In der aktuellen Debatte ging es zunächst jedoch vor allem um die Reak­tionen der Verbände auf den Terror­an­griff vom 7. Oktober und ihre Posi­tio­nie­rung im darauf­fol­genden Krieg Israels zur Zerschla­gung der Hamas. Der Islam­wis­sen­schaftler Michael Kiefer von der Univer­sität Osnabrück betont, dass die großen isla­mi­schen Verbände „offen­kundig große Schwie­rig­keiten hatten“, die Terror­at­tacke der Hamas „als histo­ri­sche Zäsur zu begreifen“ und sie „mit Ross und Reiter zu benennen“.

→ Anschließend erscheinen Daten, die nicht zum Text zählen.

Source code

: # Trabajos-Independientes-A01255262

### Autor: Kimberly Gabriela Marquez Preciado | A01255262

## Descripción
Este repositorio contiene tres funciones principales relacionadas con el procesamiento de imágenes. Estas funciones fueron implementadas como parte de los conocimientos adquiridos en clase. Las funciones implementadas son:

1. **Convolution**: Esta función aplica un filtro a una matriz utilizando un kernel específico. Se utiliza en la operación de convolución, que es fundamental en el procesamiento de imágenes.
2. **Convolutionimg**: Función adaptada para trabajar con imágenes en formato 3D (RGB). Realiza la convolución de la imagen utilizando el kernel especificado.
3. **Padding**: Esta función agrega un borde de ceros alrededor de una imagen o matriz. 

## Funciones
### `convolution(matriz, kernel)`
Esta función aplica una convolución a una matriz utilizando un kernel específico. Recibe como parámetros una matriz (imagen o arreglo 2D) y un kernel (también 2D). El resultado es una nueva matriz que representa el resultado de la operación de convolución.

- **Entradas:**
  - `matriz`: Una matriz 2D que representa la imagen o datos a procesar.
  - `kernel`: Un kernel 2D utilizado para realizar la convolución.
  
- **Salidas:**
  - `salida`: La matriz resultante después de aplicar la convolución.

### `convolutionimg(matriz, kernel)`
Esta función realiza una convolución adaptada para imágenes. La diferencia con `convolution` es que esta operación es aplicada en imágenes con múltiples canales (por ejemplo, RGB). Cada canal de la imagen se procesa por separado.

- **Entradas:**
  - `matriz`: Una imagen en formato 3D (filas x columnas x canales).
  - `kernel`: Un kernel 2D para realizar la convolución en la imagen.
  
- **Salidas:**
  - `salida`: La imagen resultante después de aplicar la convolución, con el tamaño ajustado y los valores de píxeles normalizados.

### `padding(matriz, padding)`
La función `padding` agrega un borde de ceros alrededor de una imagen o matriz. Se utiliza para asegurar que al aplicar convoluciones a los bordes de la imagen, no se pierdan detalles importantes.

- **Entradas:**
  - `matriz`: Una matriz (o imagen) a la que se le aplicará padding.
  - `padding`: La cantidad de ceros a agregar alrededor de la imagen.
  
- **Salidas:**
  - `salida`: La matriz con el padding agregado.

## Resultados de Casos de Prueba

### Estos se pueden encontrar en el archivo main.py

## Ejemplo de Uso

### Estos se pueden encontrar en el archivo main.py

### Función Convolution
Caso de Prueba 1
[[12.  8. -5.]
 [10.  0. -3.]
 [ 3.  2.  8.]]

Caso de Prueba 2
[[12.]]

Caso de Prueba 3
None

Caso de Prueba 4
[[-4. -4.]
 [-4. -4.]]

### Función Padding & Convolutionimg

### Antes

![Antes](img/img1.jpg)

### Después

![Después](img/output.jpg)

Auch der Pädagoge Burak Yilmaz teilt diese Einschät­zung und kriti­siert, dass die Posi­tio­nie­rungen gegen Anti­se­mi­tismus in der Regel erst auf öffent­li­chen Druck hin erfolgt seien. Darüber hinaus habe es aber bislang kaum kritische Ausein­an­der­set­zung mit Judenhass in den eigenen Reihen gegeben. Im Gegenteil: In Moschee-Predigten seien nach wie vor häufig Israel und die Juden als unver­söhn­li­cher Feind des Islam beschworen worden. „Dabei wird ignoriert, dass sich der brutale Terror der Hamas auch gegen die Bevöl­ke­rung im Gaza-Streifen richtet und dass viele Paläs­ti­nenser Christen sind“, so Yilmaz.

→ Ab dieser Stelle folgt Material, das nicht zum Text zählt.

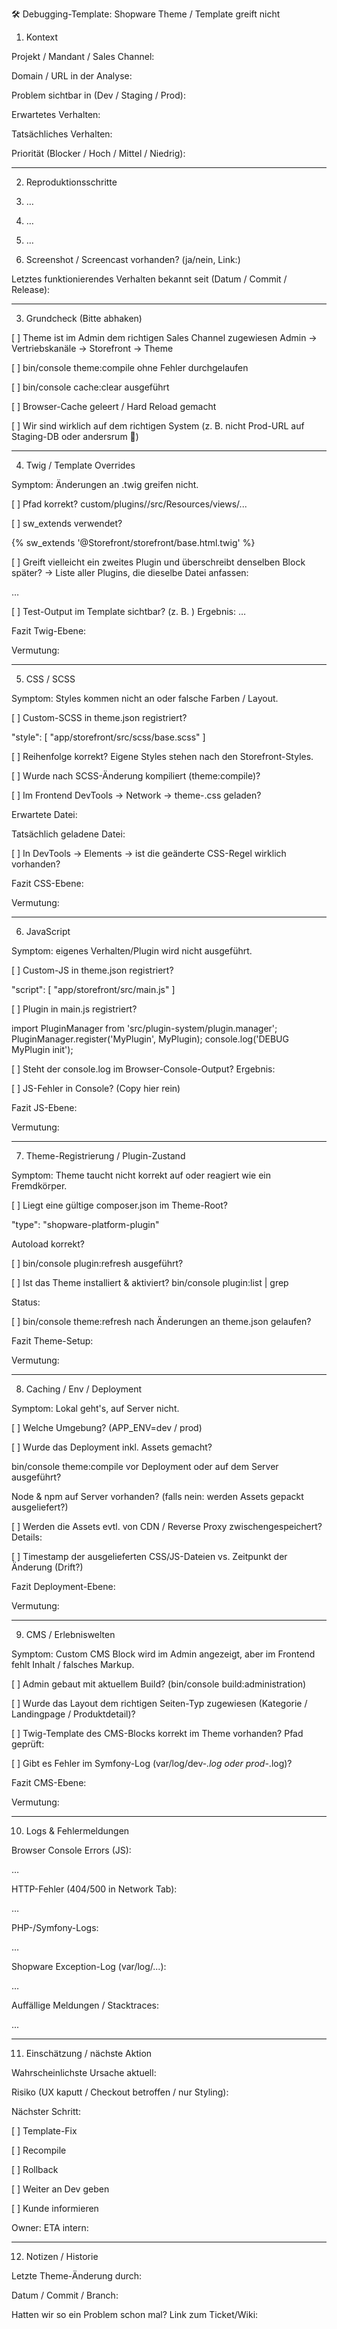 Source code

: 🛠 Debugging-Template: Shopware Theme / Template greift nicht

1. Kontext

Projekt / Mandant / Sales Channel:

Domain / URL in der Analyse:

Problem sichtbar in (Dev / Staging / Prod):

Erwartetes Verhalten:

Tatsächliches Verhalten:

Priorität (Blocker / Hoch / Mittel / Niedrig):



---

2. Reproduktionsschritte

1. …


2. …


3. …


4. Screenshot / Screencast vorhanden? (ja/nein, Link:)



Letztes funktionierendes Verhalten bekannt seit (Datum / Commit / Release):


---

3. Grundcheck (Bitte abhaken)

[ ] Theme ist im Admin dem richtigen Sales Channel zugewiesen
Admin → Vertriebskanäle → Storefront → Theme

[ ] bin/console theme:compile ohne Fehler durchgelaufen

[ ] bin/console cache:clear ausgeführt

[ ] Browser-Cache geleert / Hard Reload gemacht

[ ] Wir sind wirklich auf dem richtigen System (z. B. nicht Prod-URL auf Staging-DB oder andersrum 😬)



---

4. Twig / Template Overrides

Symptom: Änderungen an .twig greifen nicht.

[ ] Pfad korrekt?
custom/plugins/<ThemeName>/src/Resources/views/...

[ ] sw_extends verwendet?

{% sw_extends '@Storefront/storefront/base.html.twig' %}

[ ] Greift vielleicht ein zweites Plugin und überschreibt denselben Block später?
→ Liste aller Plugins, die dieselbe Datei anfassen:

…


[ ] Test-Output im Template sichtbar? (z. B. <!-- DEBUG THEME XYZ -->)
Ergebnis: …


Fazit Twig-Ebene:

Vermutung:



---

5. CSS / SCSS

Symptom: Styles kommen nicht an oder falsche Farben / Layout.

[ ] Custom-SCSS in theme.json registriert?

"style": [
  "app/storefront/src/scss/base.scss"
]

[ ] Reihenfolge korrekt? Eigene Styles stehen nach den Storefront-Styles.

[ ] Wurde nach SCSS-Änderung kompiliert (theme:compile)?

[ ] Im Frontend DevTools → Network → theme-<hash>.css geladen?

Erwartete Datei:

Tatsächlich geladene Datei:


[ ] In DevTools → Elements → ist die geänderte CSS-Regel wirklich vorhanden?


Fazit CSS-Ebene:

Vermutung:



---

6. JavaScript

Symptom: eigenes Verhalten/Plugin wird nicht ausgeführt.

[ ] Custom-JS in theme.json registriert?

"script": [
  "app/storefront/src/main.js"
]

[ ] Plugin in main.js registriert?

import PluginManager from 'src/plugin-system/plugin.manager';
PluginManager.register('MyPlugin', MyPlugin);
console.log('DEBUG MyPlugin init');

[ ] Steht der console.log im Browser-Console-Output?
Ergebnis:

[ ] JS-Fehler in Console? (Copy hier rein)


Fazit JS-Ebene:

Vermutung:



---

7. Theme-Registrierung / Plugin-Zustand

Symptom: Theme taucht nicht korrekt auf oder reagiert wie ein Fremdkörper.

[ ] Liegt eine gültige composer.json im Theme-Root?

"type": "shopware-platform-plugin"

Autoload korrekt?


[ ] bin/console plugin:refresh ausgeführt?

[ ] Ist das Theme installiert & aktiviert?
bin/console plugin:list | grep <ThemeName>

Status:


[ ] bin/console theme:refresh nach Änderungen an theme.json gelaufen?


Fazit Theme-Setup:

Vermutung:



---

8. Caching / Env / Deployment

Symptom: Lokal geht's, auf Server nicht.

[ ] Welche Umgebung? (APP_ENV=dev / prod)

[ ] Wurde das Deployment inkl. Assets gemacht?

bin/console theme:compile vor Deployment oder auf dem Server ausgeführt?

Node & npm auf Server vorhanden? (falls nein: werden Assets gepackt ausgeliefert?)


[ ] Werden die Assets evtl. von CDN / Reverse Proxy zwischengespeichert?
Details:

[ ] Timestamp der ausgelieferten CSS/JS-Dateien vs. Zeitpunkt der Änderung (Drift?)


Fazit Deployment-Ebene:

Vermutung:



---

9. CMS / Erlebniswelten

Symptom: Custom CMS Block wird im Admin angezeigt, aber im Frontend fehlt Inhalt / falsches Markup.

[ ] Admin gebaut mit aktuellem Build? (bin/console build:administration)

[ ] Wurde das Layout dem richtigen Seiten-Typ zugewiesen (Kategorie / Landingpage / Produktdetail)?

[ ] Twig-Template des CMS-Blocks korrekt im Theme vorhanden?
Pfad geprüft:

[ ] Gibt es Fehler im Symfony-Log (var/log/dev-*.log oder prod-*.log)?


Fazit CMS-Ebene:

Vermutung:



---

10. Logs & Fehlermeldungen

Browser Console Errors (JS):

…


HTTP-Fehler (404/500 in Network Tab):

…


PHP-/Symfony-Logs:

…


Shopware Exception-Log (var/log/...):

…



Auffällige Meldungen / Stacktraces:

...


---

11. Einschätzung / nächste Aktion

Wahrscheinlichste Ursache aktuell:

Risiko (UX kaputt / Checkout betroffen / nur Styling):

Nächster Schritt:

[ ] Template-Fix

[ ] Recompile

[ ] Rollback

[ ] Weiter an Dev geben

[ ] Kunde informieren



Owner:
ETA intern:


---

12. Notizen / Historie

Letzte Theme-Änderung durch:

Datum / Commit / Branch:

Hatten wir so ein Problem schon mal? Link zum Ticket/Wiki:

Kritik an Stim­mungs­mache gegen Immi­gra­tion und Muslime

Gleich­zeitig beun­ru­higt auch Yilmaz der häufig geäußerte Gene­ral­ver­dacht des Anti­se­mi­tismus gegenüber Muslimen. Selbst er, der öffent­lich­keits­wirksam dagegen eintritt, sei in den letzten Wochen besonders stark ange­feindet worden. Unter deutschen Muslimen gebe es inzwi­schen verstärkt Zweifel, ob man in Deutsch­land überhaupt als Teil der Gesell­schaft gewollt sei. Erst recht, wenn die Kritik am Anti­se­mi­tismus unter Muslimen mit Forde­rungen nach Abschie­bungen selbst deutscher Staats­bürger verbunden werden. Auch Michael Kiefer hebt die aktuell verbrei­tete „demago­gi­sche Stim­mungs­mache gegen Immi­gra­tion und Muslime“ hervor.

Die großen Islam­ver­bände werden inzwi­schen genauer beobachtet

Sineb El Masrar beob­achtet ebenfalls eine in Deutsch­land weit­ver­brei­tete Muslim­feind­lich­keit. Gleich­zeitig ist die deutsch-marok­ka­ni­sche Autorin erleich­tert, dass die großen Islam­ver­bände inzwi­schen „kriti­scher beäugt und klarer dem Isla­mismus zuge­ordnet werden“. „Musli­mi­sches Leben in Deutsch­land ist weitaus diverser als uns die reak­tio­nären Verbände vorgau­keln“, so El Masrar, die zahl­reiche Bücher über Lebens­welten musli­mi­scher Jugend­li­cher und junger Erwach­sener veröf­fent­licht hat. Insgesamt vertreten die großen Verbände höchstens 20 Prozent der etwa 5,5, Millionen Muslime in Deutschland.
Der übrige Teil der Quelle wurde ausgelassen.